Once upon a time, a crazed Dutch director named Paul Verhoeven came to Hollywood seeking greener (read: financial) filmmaking pastures. Offered a script about a murdered police officer turned into a robot, he initially balked. After rereading the material a second time, he saw parallels to the story of Jesus Christ, and in one of those bizarre fits of creative genius, he ran with it.
One ultraviolent satire later and Verhoeven had forged one of the ’80s most memorable films – Robocop. So, naturally, something this beloved and obsessed over had to be remade. Hollywood hates it when something tries to stand on its own past legacy. The good news is that Robocop circa 2014 is not a complete and utter failure. The bad news is that it’s pretty damn close.
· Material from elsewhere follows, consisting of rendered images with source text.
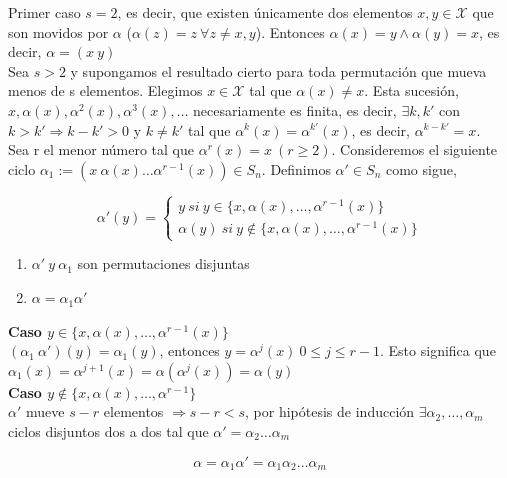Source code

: \documentclass{article}
\begin{document}
Primer caso $s=2$, es decir, que existen únicamente dos elementos $x,y\in \mathcal{X}$ que son movidos por $\alpha$ ($\alpha(z)=z~ \forall z \neq x,y$). Entonces $\alpha(x)=y \wedge \alpha(y)=x$, es decir, $\alpha=(x~y)$ \\

Sea $s>2$ y supongamos el resultado cierto para toda permutación que mueva menos de s elementos. Elegimos $x \in \mathcal{X}$ tal que $\alpha(x) \neq x$. Esta sucesión, $x,\alpha(x),\alpha^2(x),\alpha^3(x),\ldots$ necesariamente es finita, es decir, $\exists k,k'$ con $k>k' \Rightarrow k-k'>0$ y $k \neq k'$ tal que $\alpha^k(x)=\alpha^{k'}(x)$, es decir, $\alpha^{k-k'}=x$. \\

Sea r el menor número tal que $\alpha^r(x)=x~(r\geq 2)$. Consideremos el siguiente ciclo $\alpha_1:=(x~\alpha(x)\ldots \alpha^{r-1}(x))\in S_n$. Definimos $\alpha' \in S_n$ como sigue,

\begin{equation*}
\alpha'(y)=\left\lbrace \begin{array}{c} 
y~si~y\in \{x,\alpha(x),\ldots,\alpha^{r-1}(x)\} \\
\alpha(y)~si~y\notin \{x,\alpha(x),\ldots,\alpha^{r-1}(x)\} \end{array} \right.
\end{equation*}

\begin{enumerate}
\item $\alpha'~y~\alpha_1$ son permutaciones disjuntas
\item $\alpha=\alpha_1 \alpha'$
\end{enumerate}

\textbf{Caso $y \in \{x,\alpha(x),\ldots,\alpha^{r-1}(x)\}$} \\

$(\alpha_1~\alpha')(y)=\alpha_1(y)$, entonces $y=\alpha^j(x)~0\leq j \leq r-1$. Esto significa que $\alpha_1(x)=\alpha^{j+1}(x)=\alpha(\alpha^j(x))=\alpha(y)$ \\

\textbf{Caso $y \notin \{x,\alpha(x),\ldots,\alpha^{r-1}\}$} \\

$\alpha'$ mueve $s-r$ elementos $\Rightarrow s-r<s$, por hipótesis de inducción $\exists \alpha_2,\ldots,\alpha_m$ ciclos disjuntos dos a dos tal que $\alpha'=\alpha_2 \ldots \alpha_m$

\begin{equation*}
\alpha = \alpha_1 \alpha'=\alpha_1 \alpha_2 \ldots \alpha_m
\end{equation*}
\end{document}
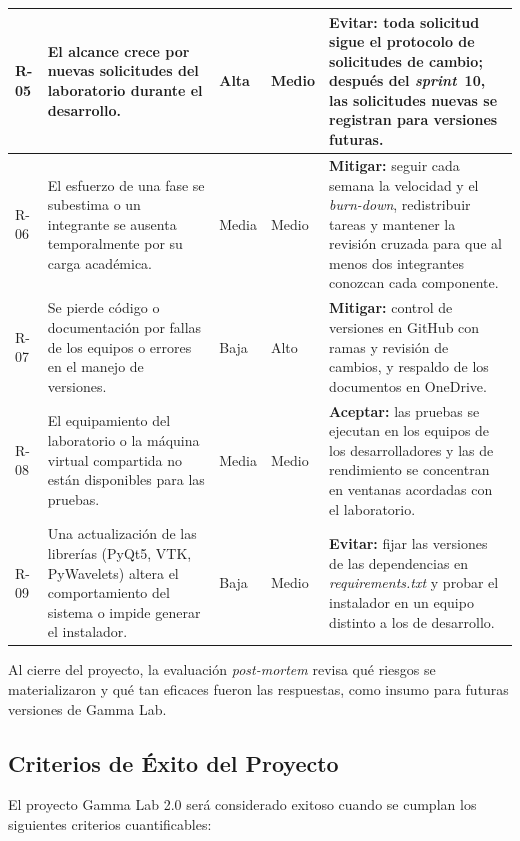 \documentclass{article}
\begin{document}
\begin{longtable}{|>{\raggedright\arraybackslash}p{1cm}|>{\raggedright\arraybackslash}p{4.4cm}|>{\raggedright\arraybackslash}p{1.3cm}|>{\raggedright\arraybackslash}p{1.3cm}|>{\raggedright\arraybackslash}p{5.8cm}|}
R-05 & El alcance crece por nuevas solicitudes del laboratorio durante el desarrollo. & Alta & Medio & \textbf{Evitar:} toda solicitud sigue el protocolo de solicitudes de cambio; después del \textit{sprint}~10, las solicitudes nuevas se registran para versiones futuras. \\
\hline

R-06 & El esfuerzo de una fase se subestima o un integrante se ausenta temporalmente por su carga académica. & Media & Medio & \textbf{Mitigar:} seguir cada semana la velocidad y el \textit{burn-down}, redistribuir tareas y mantener la revisión cruzada para que al menos dos integrantes conozcan cada componente. \\
\hline

R-07 & Se pierde código o documentación por fallas de los equipos o errores en el manejo de versiones. & Baja & Alto & \textbf{Mitigar:} control de versiones en GitHub con ramas y revisión de cambios, y respaldo de los documentos en OneDrive. \\
\hline

R-08 & El equipamiento del laboratorio o la máquina virtual compartida no están disponibles para las pruebas. & Media & Medio & \textbf{Aceptar:} las pruebas se ejecutan en los equipos de los desarrolladores y las de rendimiento se concentran en ventanas acordadas con el laboratorio. \\
\hline

R-09 & Una actualización de las librerías (PyQt5, VTK, PyWavelets) altera el comportamiento del sistema o impide generar el instalador. & Baja & Medio & \textbf{Evitar:} fijar las versiones de las dependencias en \textit{requirements.txt} y probar el instalador en un equipo distinto a los de desarrollo. \\
\hline
\end{longtable}

Al cierre del proyecto, la evaluación \textit{post-mortem} revisa qué riesgos se materializaron y qué tan eficaces fueron las respuestas, como insumo para futuras versiones de Gamma Lab.

\subsection{Criterios de Éxito del Proyecto}

El proyecto Gamma Lab 2.0 será considerado exitoso cuando se cumplan los siguientes criterios cuantificables:
\end{document}

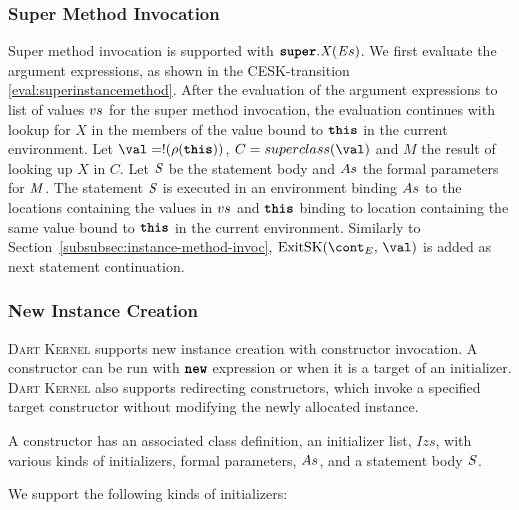 \documentclass[a4paper,oneside,fleqn]{article}
\newcommand{\kernel}{\textsc{Dart Kernel}}
\newcommand{\synt}[1]{\ensuremath{\text{\textbf{\texttt{#1}}}}}
\DeclareMathOperator{\new}{\synt{new}}
\newcommand{\this}{\synt{this}}
\newcommand{\idmeta}{\ensuremath{\mathit{X}}}
\begin{document}
\subsubsection{Super Method Invocation}
\label{subsubsec:super-method-invoc}

Super method invocation is supported with $\SuperMethodInvocation{\idmeta}{\expressionsmeta}$.
We first evaluate the argument expressions, as shown in the CESK-transition \eqref{eval:superinstancemethod}.
After the evaluation of the argument expressions to list of values $vs$ for the super method invocation, the evaluation continues with lookup for $\idmeta$ in the members of the value bound to $\this$ in the current environment.
Let $\val = \deref{(\env(\this))}$, $C = \superclass{\val}$ and $M$ the result of looking up $\idmeta$ in $C$.
Let $\mathit{S}$ be the statement body and $As$ the formal parameters for $\mathit{M}$.
The statement $\mathit{S}$ is executed in an environment binding $As$ to the locations containing the values in $vs$ and $\this$ binding to location containing the same value bound to $\this$ in the current environment.
Similarly to Section~\ref{subsubsec:instance-method-invoc}, $\ExitSK{\val}$ is added as next statement continuation.


\subsubsection{New Instance Creation}
\label{subsubsec:new-instance}

\kernel{} supports new instance creation with constructor invocation.
A constructor can be run with $\new$ expression or when it is a target of an initializer.
\kernel{} also supports redirecting constructors, which invoke a specified target constructor without modifying the newly allocated instance.

A constructor has an associated class definition, an initializer list, $Izs$, with various kinds of initializers, formal parameters, $As$, and a statement body $\mathit{S}$.

We support the following kinds of initializers:
\end{document}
While working on a case involving a gun running mobster (Patrick Garrow), Detroit police officer Alex Murphy (The Killing‘s Joel Kinnaman) and his partner (Michael K. Williams) are ambushed. Apparently, someone in their department is working with the bad guys. While his buddy recuperates, our hero is the target of an assassination attempt, leaving him badly disfigured and disabled. Enter Dr. Dennet Norton (Gary Oldman) and OmniCorp overlord Raymond Sellars (Michael Keaton).
Trying to get Congress to repeal a law banning robots from law enforcement, they believe that putting “a man inside the machine” will help their cause. With Mrs. Murphy’s (Abbie Cornish) permission, Alex is outfitted ala The Six Million Dollar man and dubbed “Robocop.” At first, he is nothing more than a PR stunt. But when he breaks protocol and goes rogue, he threatens to reveal the connection between the criminals and the corporation. With the help of his military tactician (Jackie Earle Haley), Sellars wants Robocop stopped by any means necessary.
It’s easy to see what’s wrong with this remake of Robocop. It’s right up there on the screen for everyone to see and its name is… Joel Kinnaman. Looking like a combination of Jon Stewart and Matt Frewer, this otherwise decent actor is consistently outclassed by the amazing work being done around him. It stands to reason that Gary Oldman, Samuel L. Jackson, Jackie Earle Haley, and Michael Keaton would act rings around him, but Abbie Cornish? Or Jay Baruchel?
Indeed, Kinnaman is the dying center of an already stillborn strategy, a film that feels like five different ideas tossed in a blender and unsuccessfully pureed. We get the whole OCP corporate espionage angle (too much of it, actually), the desire by Murphy to avenge his death (via a lax vendetta against an equally uninvolving villain), the broken home family situations, the inner police department corruption… oh yeah, and the future Detroit in desperate need of some effective law enforcement. There’s even a War on Terror/U.S. government subplot to contend with.
That’s just too much for director José Padilha to handle. He’s a juggler here, desperately trying to keep his numerous narrative balls in play. While the use of Jackson as farcical Fox News social commentary works, it seems lifted from another film altogether. Similarly, the tech we see everywhere in the film hasn’t translated down to this dystopia. Detroit looks like Any Decaying City USA, and there are no future shock updates to peek our curiosity. Without the robot soldiers and the underused ED-209s everywhere, we could be in any non-specific era.
While it acknowledges the past in a couple of clever ways and serves as a semi-satisfying if perfunctory two hours of escapism, this update is really nothing more than a pile of Robo-crap. It’s so DOA that not even Verhoeven’s version of the character could resurrect it.